Consciousness cognizant of Principle is heaven. Even when everything apparently goes wrong and we are sorely tempted to hang our harps on the willows, we can still rejoice that such a consciousness of good may be gained. Man exists as consciousness, and must rejoice in the very fact that he is conscious. Through unconsciousness one could never do anything. Our work is just to start humbly with the recognition that true consciousness is indestructibly good. In this way we are ready to reject any suggestion of destructibility as in no sense real consciousness. Man may live in heaven now and his harp may be his joyous activity. On page 206 of "Miscellaneous Writings" Mrs. Eddy says: "The real Christian Scientist is constantly accentuating harmony in word and deed mentally and orally, perpetually repeating this diapason of heaven: 'Good is my God, and my God is good. Love is my God, and my God is Love.'"

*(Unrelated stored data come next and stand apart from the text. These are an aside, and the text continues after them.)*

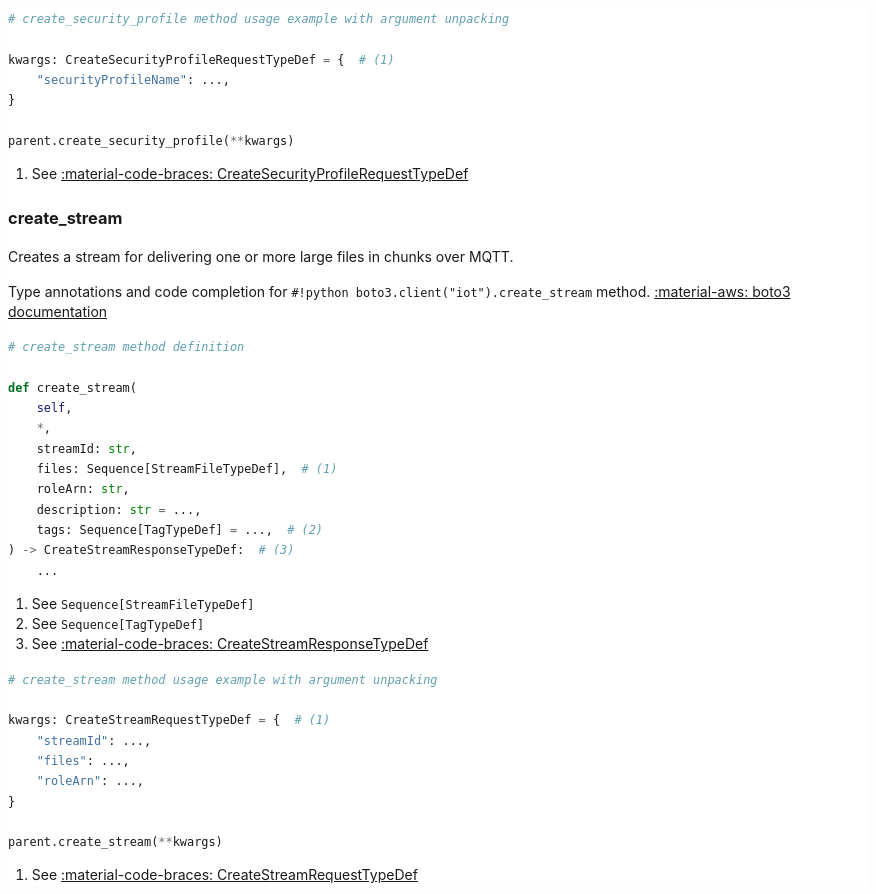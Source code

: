 
```python
# create_security_profile method usage example with argument unpacking

kwargs: CreateSecurityProfileRequestTypeDef = {  # (1)
    "securityProfileName": ...,
}

parent.create_security_profile(**kwargs)
```

1. See [:material-code-braces: CreateSecurityProfileRequestTypeDef](./type_defs.md#createsecurityprofilerequesttypedef)

### create\_stream

Creates a stream for delivering one or more large files in chunks over MQTT.

Type annotations and code completion for `#!python boto3.client("iot").create_stream` method.
[:material-aws: boto3 documentation](https://boto3.amazonaws.com/v1/documentation/api/latest/reference/services/iot/client/create_stream.html)

```python
# create_stream method definition

def create_stream(
    self,
    *,
    streamId: str,
    files: Sequence[StreamFileTypeDef],  # (1)
    roleArn: str,
    description: str = ...,
    tags: Sequence[TagTypeDef] = ...,  # (2)
) -> CreateStreamResponseTypeDef:  # (3)
    ...
```

1. See `Sequence[StreamFileTypeDef]`
2. See `Sequence[TagTypeDef]`
3. See [:material-code-braces: CreateStreamResponseTypeDef](./type_defs.md#createstreamresponsetypedef)


```python
# create_stream method usage example with argument unpacking

kwargs: CreateStreamRequestTypeDef = {  # (1)
    "streamId": ...,
    "files": ...,
    "roleArn": ...,
}

parent.create_stream(**kwargs)
```

1. See [:material-code-braces: CreateStreamRequestTypeDef](./type_defs.md#createstreamrequesttypedef)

The song of the Lord is not, however, any mere repeating of words. It is rather the instant recognition of the divine idea manifested as consciousness under no matter what shifting tribulations of the seeming human experience. The ability to see instantly that the Christ is actually present is the essence or spirit of Christian Science. Before this spiritual alertness all manner of wrong conditions must vanish. Milton tells us:—

... speckled Vanity
Will sicken soon and die,
And leprous Sin will melt from earthly mould;
And Hell itself will pass away.

Let us then straightway take our harps from the willows, and sing the song which celebrates the presence of the Christ. Let us no more hang them there in temporary discouragement, but go on with our singing. We do not have to bow down before any idols of pain, dejection, sluggishness, disorder, or what not. By our glad knowing of what really is we reduce the idols to their native nothingness, and may go on in the perfectly satisfactory infinitude of Life, which forever unfolds good.